[etni] Re: Fwd: Re: Teaching HOTS

  • From: rafi beigel <rafitalk@xxxxxxxxx>
  • To: etni.list@xxxxxxxxx
  • Date: Wed, 22 Feb 2012 15:51:18 +0200

HEAR! HEAR! to all those dissenters-
Give us back our literature and take away the contrived, extruded answers
we are having to thrash into the children.

To all those who only spent their time teaching unseens, then you've
brought this horrendous mess upon yourselves.

To the rest of us who have always taught literature and WELL. this is a
disaster. no book, no serious guidelines , just rubric after rubric  after
rubric- and most importantly, no answers to the literature exam that
students took in January- so what are we meant to expect in the summer?
More waffle?

When teaching my eleventh grade English speakers class how to make sure
that they use a higher order thinking skill and churn out format answers to
trite questions- rather than actually understand and appreciate what they
had read- one bright spark shouted out WTF!
I didn't have it in me to reprimand him- he said it so succinctly.....
_______________________________________________________________


??talk?? . . .  the language of success . . .

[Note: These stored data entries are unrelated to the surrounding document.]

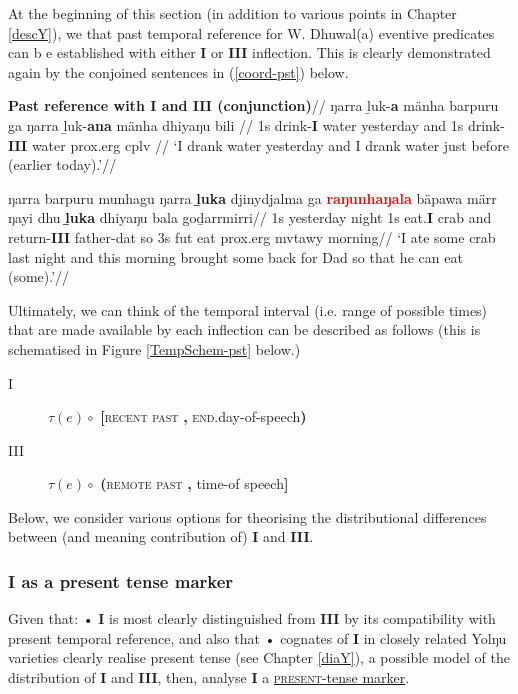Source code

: \documentclass[11pt,dvipsnames]{report}
\begin{document}
At the beginning of this section (in addition to various points in Chapter \ref{descY}), we that past temporal reference for W. Dhuwal(a) eventive predicates can b e established with either \textbf{I} or \textbf{III} inflection. This is clearly demonstrated again by the conjoined sentences in (\ref{coord-pst}) below.

\pex\glpreamble \textbf{Past reference with I and III (conjunction)}\label{coord-pst}//
\a\begingl\gla \nogloss{[} ŋarra ḻuk-\textbf{a} mänha barpuru \nogloss{]} ga \nogloss{[} ŋarra ḻuk-\textbf{ana} mänha dhiyaŋu bili \nogloss{]}//
\glb 1s drink-\textbf{I} water yesterday and 1s drink-\textbf{III} water \gls{prox}.\gls{erg} \gls{cplv} //
\glft`I drank water yesterday and I drank water just before (earlier today).'\trailingcitation{[BM~20190405]}//\endgl


\a\begingl\gla ŋarra barpuru munhagu ŋarra \textbf{ḻuka} djinydjalma ga \textcolor{red}{\textbf{raŋunhaŋala}} bäpawa märr ŋayi dhu \textbf{ḻuka} dhiyaŋu bala goḏarrmirri//
\glb 1s yesterday night 1s eat.\textbf{I} crab and return-\textbf{III} father-\gls{dat} so 3s \gls{fut} eat \gls{prox}.\gls{erg} \gls{mvtawy} morning//
 \glft`I ate some crab last night and this morning brought some back for Dad so that he can eat (some).'\trailingcitation{[BM~20190416]}//\endgl

\xe




Ultimately, we can think of the temporal interval (i.e. range of possible times) that are made available by each inflection can be described as follows (this is schematised in Figure \ref{TempSchem-pst} below.) 
\begin{description}
	\item[\phantom{I}I\phantom{I}]$ \tau(e) \circ$ \textbf{[}\textsc{recent past} \textbf{,} \textsc{end}.day-of-speech\textbf{)}
	\item[III]$ \tau(e) \circ$ \textbf{(}\textsc{remote past} \textbf{,} time-of speech\textbf{]} 
\end{description}

Below, we consider various options for theorising the distributional differences between (and meaning contribution of) \textbf{I} and \textbf{III}.
\subsubsection{\textbf{I} as a present tense marker}


Given that: • \textbf{I} is most clearly distinguished from \textbf{III} by its compatibility with present temporal reference, and also that • cognates of \textbf{I} in closely related Yolŋu varieties clearly realise present tense (see Chapter \ref{diaY}), a possible model of the distribution of \textbf{I} and \textbf{III}, then, analyse \textbf{I} a \ul{\textsc{present-}tense marker}.
\end{document}
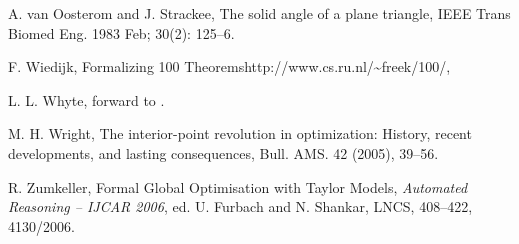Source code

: \begin{thebibliography}{CHMS94}
 A. van Oosterom and J. Strackee, The solid
angle of a plane triangle, IEEE Trans Biomed Eng. 1983 Feb; 30(2):
125--6.

 F. Wiedijk, Formalizing 100
Theorems\hfil\break http://www.cs.ru.nl/\~{\hbox{}}freek/100/,

 L. L. Whyte, forward to \cite{Kep66}.

 M. H. Wright, The interior-point revolution in
optimization: History, recent developments, and lasting consequences,
Bull. AMS. 42 (2005), 39--56.


  R. Zumkeller,  Formal Global Optimisation with
 Taylor Models, {\it Automated Reasoning -- IJCAR 2006},
 ed. U. Furbach and N. Shankar, LNCS, 408--422, 4130/2006.




\end{thebibliography}
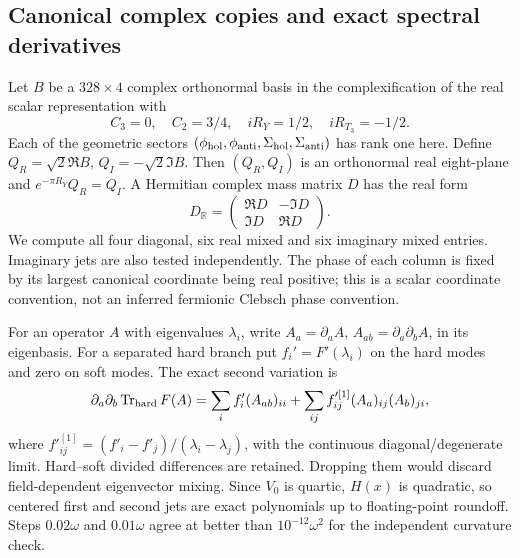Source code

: \documentclass[11pt]{article}
\newcommand{\tr}{\operatorname{Tr}}
\begin{document}
\subsection{Canonical complex copies and exact spectral derivatives}
Let $B$ be a $328\times4$ complex orthonormal basis in the complexification
of the real scalar representation with
\begin{equation}
 C_3=0,\quad C_2=3/4,\quad iR_Y=1/2,\quad iR_{T_3}=-1/2.
\end{equation}
Each of the geometric sectors
$(\phi_{\rm hol},\phi_{\rm anti},\Sigma_{\rm hol},\Sigma_{\rm anti})$
has rank one here. Define $Q_R=\sqrt2\Re B$, $Q_I=-\sqrt2\Im B$.
Then $(Q_R,Q_I)$ is an orthonormal real eight-plane and
$e^{-\pi R_Y}Q_R=Q_I$. A Hermitian complex mass matrix $D$ has the real
form
\begin{equation}
 D_{\mathbb R}=\begin{pmatrix}\Re D&-\Im D\\ \Im D&\Re D\end{pmatrix}.
\label{eq:realification}
\end{equation}
We compute all four diagonal, six real mixed and six imaginary mixed
entries. Imaginary jets are also tested independently. The phase of each
column is fixed by its largest canonical coordinate being real positive;
this is a scalar coordinate convention, not an inferred fermionic Clebsch
phase convention.

For an operator $A$ with eigenvalues $\lambda_i$, write
$A_a=\partial_a A$, $A_{ab}=\partial_a\partial_bA$, in its eigenbasis.
For a separated hard branch put $f_i'=F'(\lambda_i)$ on the hard modes
and zero on soft modes. The exact second variation is
\begin{equation}
 \partial_a\partial_b\tr_{\rm hard}F(A)
 =\sum_i f_i'(A_{ab})_{ii}
 +\sum_{ij}f'^{[1]}_{ij}(A_a)_{ij}(A_b)_{ji},
\end{equation}
where $f'^{[1]}_{ij}=(f'_i-f'_j)/(\lambda_i-\lambda_j)$, with the
continuous diagonal/degenerate limit. Hard--soft divided differences
are retained. Dropping them would discard field-dependent eigenvector
mixing. Since $V_0$ is quartic, $H(x)$ is quadratic, so centered first and
second jets are exact polynomials up to floating-point roundoff. Steps
$0.02\omega$ and $0.01\omega$ agree at better than
$10^{-12}\omega^2$ for the independent curvature check.
\end{document}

*Rafaella Beigel - CEO   *

* *

*www.talk.org.il*

*054-6232165*






On Wed, Feb 22, 2012 at 3:14 PM, ETNI list <etni.list@xxxxxxxxx> wrote:

> --------- Forwarded message ----------
> From: Doug & Iris Mandel <dm9@xxxxxxx>
> Subject: Re: Teaching HOTS
>
> Evelyn,
> I can't agree with you more! I told my 11th graders we have finished
> the last piece for the log and their reaction shocked me. They
> cheered. I almost cried. I have always loved teaching the literature.
> My students have always loved learning it. But I feel the log is
> making my lessons contrived. You took the words right out of my
> mouth,"beating a dead horse"!
>
> What's the solution??
>
> Iris
>
>
> Evelyn wrote:
> > Those of you who have commented on the positive aspects of the HOTS have
> > written that it is much more interesting for your students than last year
> > (or previous years) when the focus was on the textbook, unseens, writing,
> > grammar, and a little literature. None of us probably disagrees with you.
> > Obviously, literature study is more interesting that repetitive
> exercises in
> > unseens, etc. However, as a teacher who has spent much time teaching
> > literature, discussing it, writing about it, going wild with it, the HOTS
> > still leave me cold! I am tired of beating a dead horse with exercise
> upon
> > exercise. Let me teach literature- background and all- let me find pieces
> > my students can both relate to and learn from (classics and modern), let
> me
> > find pieces and teach them without teaching down to them, and let me
> teach
> > them how to analyze as well as (with luck) appreciate literature without
> > thinking about thinking.
> > None of us who loves literature has asked the ministry to throw out lit.
> In
> > fact, we have always been happy to have literature included and we have
> made
> > it an important part of our curriculum- whether with our 4 pointers, our
> 5
> > pointers, and even some of our 3 pointers- but the HOTS program is not
> > literature...it is forcing higher order thinking skills on students using
> > English literature as a tool, rather than as a vibrant life force!